Mit Recht gegen Recht
Von Maximilian Pichl und Adrian Oeser
Das Dublin-System ist angreifbar. Die strategische Prozessführung hat bereits tiefe Wunden hinterlassen. Aber mit Klagen allein ist nichts getan.
Der Europäische Gerichtshof (EuGH) stellte schon im Dezember 2011 die Voraussetzungen des Dublin-Systems – das von einer prinzipiellen Beachtung der Menschenrechte von Flüchtlingen in allen europäischen Mitgliedsstaaten ausgeht – grundlegend in Frage. Zuvor hatte bereits der Europäische Gerichtshof für Menschenrechte (EGMR) Abschiebungen nach Griechenland aufgrund systemischer Mängel im Asylsystem ausgesetzt. Beide Urteile erzeugten Risse im Dublin-System. Und die sind auf die strukturellen Widersprüche der Dublin-Verordnung zurückzuführen.

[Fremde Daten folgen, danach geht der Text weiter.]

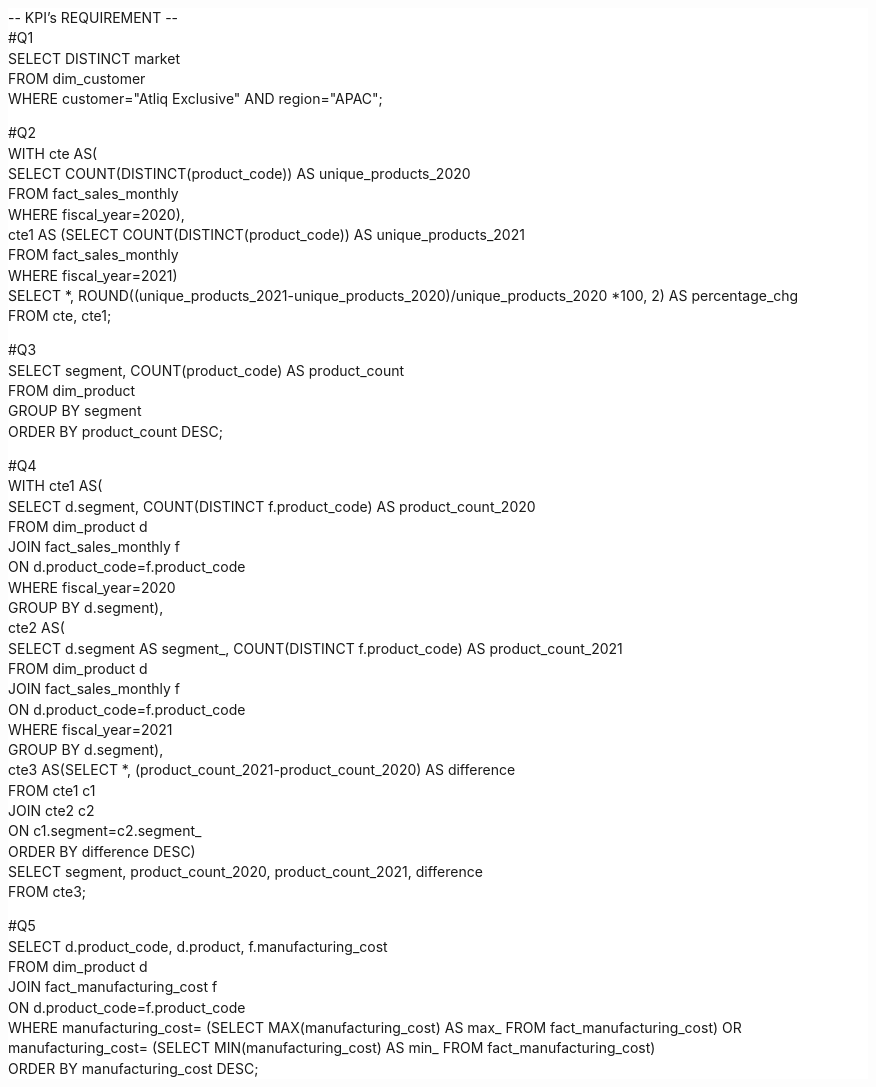 -- KPI’s REQUIREMENT --  
#Q1  
SELECT DISTINCT market  
FROM dim_customer  
WHERE customer="Atliq Exclusive" AND region="APAC";  

#Q2  
WITH cte AS(  
SELECT COUNT(DISTINCT(product_code)) AS unique_products_2020  
FROM fact_sales_monthly  
WHERE fiscal_year=2020),   
cte1 AS (SELECT COUNT(DISTINCT(product_code)) AS unique_products_2021  
FROM fact_sales_monthly  
WHERE fiscal_year=2021)  
SELECT *, ROUND((unique_products_2021-unique_products_2020)/unique_products_2020 *100, 2) AS percentage_chg  
FROM cte, cte1;  

#Q3  
SELECT segment, COUNT(product_code) AS product_count  
FROM dim_product  
GROUP BY segment  
ORDER BY product_count DESC;  

#Q4  
WITH cte1 AS(  
SELECT d.segment, COUNT(DISTINCT f.product_code) AS product_count_2020  
FROM dim_product d  
JOIN fact_sales_monthly f  
ON d.product_code=f.product_code  
WHERE fiscal_year=2020  
GROUP BY d.segment),   
cte2 AS(  
SELECT d.segment AS segment_, COUNT(DISTINCT f.product_code) AS product_count_2021  
FROM dim_product d  
JOIN fact_sales_monthly f  
ON d.product_code=f.product_code  
WHERE fiscal_year=2021  
GROUP BY d.segment),   
cte3 AS(SELECT *, (product_count_2021-product_count_2020) AS difference  
FROM cte1 c1  
JOIN cte2 c2  
ON c1.segment=c2.segment_  
ORDER BY difference DESC)  
SELECT segment, product_count_2020, product_count_2021, difference  
FROM cte3;  

#Q5  
SELECT d.product_code, d.product, f.manufacturing_cost   
FROM dim_product d  
JOIN fact_manufacturing_cost f  
ON d.product_code=f.product_code  
WHERE manufacturing_cost= (SELECT MAX(manufacturing_cost) AS max_ FROM fact_manufacturing_cost) OR   
manufacturing_cost= (SELECT MIN(manufacturing_cost) AS min_ FROM fact_manufacturing_cost)  
ORDER BY manufacturing_cost DESC;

Diese Probleme ergeben sich aus seiner Entstehung: Die deutsche Bundesregierung und andere europäische Kernstaaten waren wesentliche Architekten der Verordnung und erkauften die Zustimmung der EU-Außengrenzenstaaten durch das Versprechen, diese finanziell bei der Aufnahme und beim Grenzschutz zu unterstützen. Zum Zeitpunkt der Verhandlungen war die Situation jedoch eine andere als heute. Das Mittelmeer war keine derart stark genutzte Route der
Migration, weniger Menschen waren gezwungen zu fliehen und die unterzeichnenden Staaten waren nicht durch die 2007 einsetzende Wirtschaftskrise geschwächt.
Die Asylanträge in den EU-Grenzstaaten stiegen nach der Beschlussfassung von Dublin-II stark an. Vor allem in Griechenland war die Situation dramatisch. Flüchtlinge waren mit menschenunwürdigen Bedingungen, willkürlichen Inhaftierungen, einem fehlenden Zugang zum Asylverfahren und rechtswidrigen Abschiebungen konfrontiert. Der Pro-Asyl-Bericht „The truth may be bitter but it must be told“, das NoBorder-Camp auf Lesbos und Filmaufnahmen von Flüchtlingen dokumentierten diese Situation. Es folgte Widerstand gegen Dublin – verstärkt kämpfte man auf Rechtswegen.
Recht auf Menschenwürde
In Deutschland wurden diese Kämpfe durch eine Klage zweier Asylsuchender aus Afghanistan eröffnet. Sie wollten ihre drohende Abschiebung nach Griechenland verhindern. Sie klagten vor dem Verwaltungsgericht in Gießen und beantragten den Selbsteintritt Deutschlands für ihre Asylverfahren. Das Selbsteintrittsrecht erlaubt es EU-Mitgliedsstaaten, einen Asylantrag zu bearbeiten, selbst wenn keine formale Zuständigkeit besteht. Das Gericht setzte die Abschiebung der beiden Kläger aus, da Flüchtlinge im Fall einer Abschiebung nach Griechenland menschenrechtswidrig behandelt werden würden. In der Begründung wurde explizit auf den Bericht von Pro Asyl Bezug genommen.